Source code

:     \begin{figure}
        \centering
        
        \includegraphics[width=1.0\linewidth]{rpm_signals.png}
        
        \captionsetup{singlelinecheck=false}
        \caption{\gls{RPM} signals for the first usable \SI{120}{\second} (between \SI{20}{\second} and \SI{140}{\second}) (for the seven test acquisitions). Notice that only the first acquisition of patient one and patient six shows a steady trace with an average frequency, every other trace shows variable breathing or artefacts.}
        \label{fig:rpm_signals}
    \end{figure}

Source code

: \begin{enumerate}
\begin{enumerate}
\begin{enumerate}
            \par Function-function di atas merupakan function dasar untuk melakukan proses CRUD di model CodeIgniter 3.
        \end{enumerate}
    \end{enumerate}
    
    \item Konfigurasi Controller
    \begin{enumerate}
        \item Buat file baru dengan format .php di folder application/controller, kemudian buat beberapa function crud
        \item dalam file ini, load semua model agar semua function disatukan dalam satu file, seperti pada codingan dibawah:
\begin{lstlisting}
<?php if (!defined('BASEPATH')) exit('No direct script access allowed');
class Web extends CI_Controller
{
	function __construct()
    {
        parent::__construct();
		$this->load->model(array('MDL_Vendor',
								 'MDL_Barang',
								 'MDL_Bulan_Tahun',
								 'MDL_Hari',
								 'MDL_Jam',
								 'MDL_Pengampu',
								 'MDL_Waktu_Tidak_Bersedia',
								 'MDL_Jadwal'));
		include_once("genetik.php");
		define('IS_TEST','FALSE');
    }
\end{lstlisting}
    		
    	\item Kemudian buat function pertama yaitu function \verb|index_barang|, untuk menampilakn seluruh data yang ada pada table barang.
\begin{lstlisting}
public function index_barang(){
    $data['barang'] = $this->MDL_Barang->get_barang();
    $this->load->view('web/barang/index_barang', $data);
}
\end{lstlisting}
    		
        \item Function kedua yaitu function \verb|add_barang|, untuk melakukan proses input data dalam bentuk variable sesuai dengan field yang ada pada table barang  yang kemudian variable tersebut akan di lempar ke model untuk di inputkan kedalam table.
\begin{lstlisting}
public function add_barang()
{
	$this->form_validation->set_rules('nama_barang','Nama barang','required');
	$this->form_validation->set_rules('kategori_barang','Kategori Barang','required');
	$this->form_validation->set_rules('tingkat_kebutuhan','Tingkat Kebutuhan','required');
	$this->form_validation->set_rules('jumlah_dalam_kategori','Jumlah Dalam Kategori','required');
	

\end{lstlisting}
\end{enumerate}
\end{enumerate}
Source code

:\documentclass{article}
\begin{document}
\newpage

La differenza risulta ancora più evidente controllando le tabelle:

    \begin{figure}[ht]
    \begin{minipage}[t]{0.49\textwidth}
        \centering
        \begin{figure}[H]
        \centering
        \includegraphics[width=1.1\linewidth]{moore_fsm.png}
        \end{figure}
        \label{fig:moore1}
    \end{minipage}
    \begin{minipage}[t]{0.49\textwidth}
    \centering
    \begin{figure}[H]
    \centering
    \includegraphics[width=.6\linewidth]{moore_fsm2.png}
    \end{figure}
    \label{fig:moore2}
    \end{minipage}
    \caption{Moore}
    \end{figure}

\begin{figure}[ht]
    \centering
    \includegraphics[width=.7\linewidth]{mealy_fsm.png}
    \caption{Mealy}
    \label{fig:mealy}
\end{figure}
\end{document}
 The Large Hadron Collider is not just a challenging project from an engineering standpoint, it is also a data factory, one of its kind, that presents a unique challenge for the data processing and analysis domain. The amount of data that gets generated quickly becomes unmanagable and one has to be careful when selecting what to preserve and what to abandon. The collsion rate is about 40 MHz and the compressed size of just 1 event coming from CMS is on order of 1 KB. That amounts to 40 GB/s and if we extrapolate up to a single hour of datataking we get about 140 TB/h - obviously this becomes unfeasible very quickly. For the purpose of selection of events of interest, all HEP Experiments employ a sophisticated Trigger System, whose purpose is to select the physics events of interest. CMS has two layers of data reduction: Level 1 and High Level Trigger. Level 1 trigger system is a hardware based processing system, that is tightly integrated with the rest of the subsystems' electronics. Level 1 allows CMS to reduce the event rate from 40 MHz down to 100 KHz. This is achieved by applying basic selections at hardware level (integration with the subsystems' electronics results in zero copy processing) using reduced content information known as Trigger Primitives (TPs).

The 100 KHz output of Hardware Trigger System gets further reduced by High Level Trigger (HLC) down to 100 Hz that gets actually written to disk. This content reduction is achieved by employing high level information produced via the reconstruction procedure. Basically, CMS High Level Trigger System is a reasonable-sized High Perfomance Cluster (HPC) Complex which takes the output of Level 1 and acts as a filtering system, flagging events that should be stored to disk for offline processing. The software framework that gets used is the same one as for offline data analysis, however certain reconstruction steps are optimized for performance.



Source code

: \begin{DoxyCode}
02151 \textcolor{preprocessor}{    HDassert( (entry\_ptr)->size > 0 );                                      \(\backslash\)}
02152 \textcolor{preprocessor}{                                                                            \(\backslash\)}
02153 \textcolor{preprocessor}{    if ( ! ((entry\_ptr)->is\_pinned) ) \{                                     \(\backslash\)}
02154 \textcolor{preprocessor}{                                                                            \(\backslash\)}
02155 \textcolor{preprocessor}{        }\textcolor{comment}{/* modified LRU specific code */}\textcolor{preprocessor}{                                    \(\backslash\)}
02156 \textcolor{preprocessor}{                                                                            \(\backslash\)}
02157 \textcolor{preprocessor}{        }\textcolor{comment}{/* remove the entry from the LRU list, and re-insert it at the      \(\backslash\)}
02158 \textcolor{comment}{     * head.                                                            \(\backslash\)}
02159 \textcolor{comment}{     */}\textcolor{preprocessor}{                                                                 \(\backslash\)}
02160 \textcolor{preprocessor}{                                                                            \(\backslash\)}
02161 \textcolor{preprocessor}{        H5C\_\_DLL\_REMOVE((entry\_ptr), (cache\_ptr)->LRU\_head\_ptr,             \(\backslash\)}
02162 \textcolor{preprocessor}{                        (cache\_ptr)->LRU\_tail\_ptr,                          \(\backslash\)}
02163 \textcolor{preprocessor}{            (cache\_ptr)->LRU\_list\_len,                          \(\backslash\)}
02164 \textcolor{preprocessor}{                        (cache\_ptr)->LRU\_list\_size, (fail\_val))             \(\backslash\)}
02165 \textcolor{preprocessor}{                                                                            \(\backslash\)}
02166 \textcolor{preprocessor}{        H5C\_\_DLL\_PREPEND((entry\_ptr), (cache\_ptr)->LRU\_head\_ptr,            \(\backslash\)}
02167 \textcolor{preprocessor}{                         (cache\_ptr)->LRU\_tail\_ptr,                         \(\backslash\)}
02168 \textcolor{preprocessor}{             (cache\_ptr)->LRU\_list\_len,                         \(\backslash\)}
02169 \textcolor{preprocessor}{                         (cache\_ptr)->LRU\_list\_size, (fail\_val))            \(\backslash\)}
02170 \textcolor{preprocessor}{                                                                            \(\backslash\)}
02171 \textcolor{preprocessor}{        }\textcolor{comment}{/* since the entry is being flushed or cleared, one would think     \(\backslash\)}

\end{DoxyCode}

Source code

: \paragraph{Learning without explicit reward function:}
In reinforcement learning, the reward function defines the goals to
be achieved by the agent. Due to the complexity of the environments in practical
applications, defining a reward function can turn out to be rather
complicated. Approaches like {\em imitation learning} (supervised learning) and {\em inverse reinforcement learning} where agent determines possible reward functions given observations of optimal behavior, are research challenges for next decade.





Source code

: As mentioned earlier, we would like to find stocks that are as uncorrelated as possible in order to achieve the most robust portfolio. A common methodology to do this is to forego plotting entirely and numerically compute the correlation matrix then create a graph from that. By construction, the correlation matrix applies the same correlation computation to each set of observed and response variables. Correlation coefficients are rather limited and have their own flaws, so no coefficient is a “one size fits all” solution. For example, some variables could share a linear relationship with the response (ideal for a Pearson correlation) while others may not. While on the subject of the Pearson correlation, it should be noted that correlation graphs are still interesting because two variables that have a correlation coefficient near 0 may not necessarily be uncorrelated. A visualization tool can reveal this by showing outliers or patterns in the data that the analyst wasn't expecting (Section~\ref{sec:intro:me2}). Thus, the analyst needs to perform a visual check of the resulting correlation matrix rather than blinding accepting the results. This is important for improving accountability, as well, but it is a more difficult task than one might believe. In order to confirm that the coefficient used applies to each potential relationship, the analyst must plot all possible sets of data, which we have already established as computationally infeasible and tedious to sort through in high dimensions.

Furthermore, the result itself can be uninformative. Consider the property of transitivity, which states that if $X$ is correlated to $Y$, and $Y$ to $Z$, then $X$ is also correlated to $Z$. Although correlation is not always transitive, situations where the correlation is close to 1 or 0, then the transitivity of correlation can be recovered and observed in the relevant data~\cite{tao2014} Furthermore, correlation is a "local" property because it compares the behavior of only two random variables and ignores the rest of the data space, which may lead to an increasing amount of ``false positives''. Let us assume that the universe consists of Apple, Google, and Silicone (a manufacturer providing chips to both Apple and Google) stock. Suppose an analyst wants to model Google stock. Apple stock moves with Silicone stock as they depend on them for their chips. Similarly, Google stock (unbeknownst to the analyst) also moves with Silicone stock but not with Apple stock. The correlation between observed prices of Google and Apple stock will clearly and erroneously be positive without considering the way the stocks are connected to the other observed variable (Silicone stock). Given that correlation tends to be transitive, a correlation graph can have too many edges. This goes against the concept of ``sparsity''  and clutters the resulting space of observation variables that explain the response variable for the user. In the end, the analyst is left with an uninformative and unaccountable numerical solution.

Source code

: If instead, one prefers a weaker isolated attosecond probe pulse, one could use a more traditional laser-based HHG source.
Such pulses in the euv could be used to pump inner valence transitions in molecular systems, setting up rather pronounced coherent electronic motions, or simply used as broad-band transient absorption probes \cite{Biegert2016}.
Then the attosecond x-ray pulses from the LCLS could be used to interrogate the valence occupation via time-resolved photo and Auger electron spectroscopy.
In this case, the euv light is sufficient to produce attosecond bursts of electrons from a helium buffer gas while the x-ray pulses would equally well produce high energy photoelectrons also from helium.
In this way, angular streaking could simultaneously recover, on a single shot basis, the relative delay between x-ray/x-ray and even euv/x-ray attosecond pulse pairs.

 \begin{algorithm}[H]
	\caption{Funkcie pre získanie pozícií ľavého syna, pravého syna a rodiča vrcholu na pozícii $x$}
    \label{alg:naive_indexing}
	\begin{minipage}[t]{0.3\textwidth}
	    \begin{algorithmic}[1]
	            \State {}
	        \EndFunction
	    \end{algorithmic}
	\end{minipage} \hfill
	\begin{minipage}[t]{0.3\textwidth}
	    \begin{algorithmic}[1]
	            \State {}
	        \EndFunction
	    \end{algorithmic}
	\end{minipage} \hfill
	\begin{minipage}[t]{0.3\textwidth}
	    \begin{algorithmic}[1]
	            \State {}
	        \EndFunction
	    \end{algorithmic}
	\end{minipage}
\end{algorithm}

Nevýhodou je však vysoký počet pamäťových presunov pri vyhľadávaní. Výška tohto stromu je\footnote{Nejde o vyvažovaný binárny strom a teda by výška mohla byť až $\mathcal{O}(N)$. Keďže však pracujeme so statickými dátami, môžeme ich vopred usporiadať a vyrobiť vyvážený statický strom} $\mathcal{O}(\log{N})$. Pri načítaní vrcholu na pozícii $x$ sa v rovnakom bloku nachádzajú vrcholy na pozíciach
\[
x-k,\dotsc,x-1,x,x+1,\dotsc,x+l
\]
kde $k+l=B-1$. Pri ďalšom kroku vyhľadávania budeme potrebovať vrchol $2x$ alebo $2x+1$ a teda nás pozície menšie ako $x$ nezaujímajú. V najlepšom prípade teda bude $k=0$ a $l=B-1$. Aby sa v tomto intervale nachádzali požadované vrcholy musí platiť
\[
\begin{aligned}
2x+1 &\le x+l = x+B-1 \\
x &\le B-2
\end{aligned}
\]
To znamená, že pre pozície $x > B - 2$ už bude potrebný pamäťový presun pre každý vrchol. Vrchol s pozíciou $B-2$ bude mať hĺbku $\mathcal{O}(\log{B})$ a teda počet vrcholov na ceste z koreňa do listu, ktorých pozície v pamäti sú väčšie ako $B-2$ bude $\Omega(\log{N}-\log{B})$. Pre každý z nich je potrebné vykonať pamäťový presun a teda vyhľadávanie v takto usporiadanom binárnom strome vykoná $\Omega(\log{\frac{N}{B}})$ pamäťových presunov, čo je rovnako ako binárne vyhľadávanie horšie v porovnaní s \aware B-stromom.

* * *

» Task requirements
An exact repetition of the material above is required, from its first line through the line holding "<?php if (!defined('BASEPATH'))", with nothing added.

» Solved problem
Source code

:     \begin{figure}
        \centering
        
        \includegraphics[width=1.0\linewidth]{rpm_signals.png}
        
        \captionsetup{singlelinecheck=false}
        \caption{\gls{RPM} signals for the first usable \SI{120}{\second} (between \SI{20}{\second} and \SI{140}{\second}) (for the seven test acquisitions). Notice that only the first acquisition of patient one and patient six shows a steady trace with an average frequency, every other trace shows variable breathing or artefacts.}
        \label{fig:rpm_signals}
    \end{figure}

Source code

: \begin{enumerate}
\begin{enumerate}
\begin{enumerate}
            \par Function-function di atas merupakan function dasar untuk melakukan proses CRUD di model CodeIgniter 3.
        \end{enumerate}
    \end{enumerate}
    
    \item Konfigurasi Controller
    \begin{enumerate}
        \item Buat file baru dengan format .php di folder application/controller, kemudian buat beberapa function crud
        \item dalam file ini, load semua model agar semua function disatukan dalam satu file, seperti pada codingan dibawah:
\begin{lstlisting}
<?php if (!defined('BASEPATH')) exit('No direct script access allowed');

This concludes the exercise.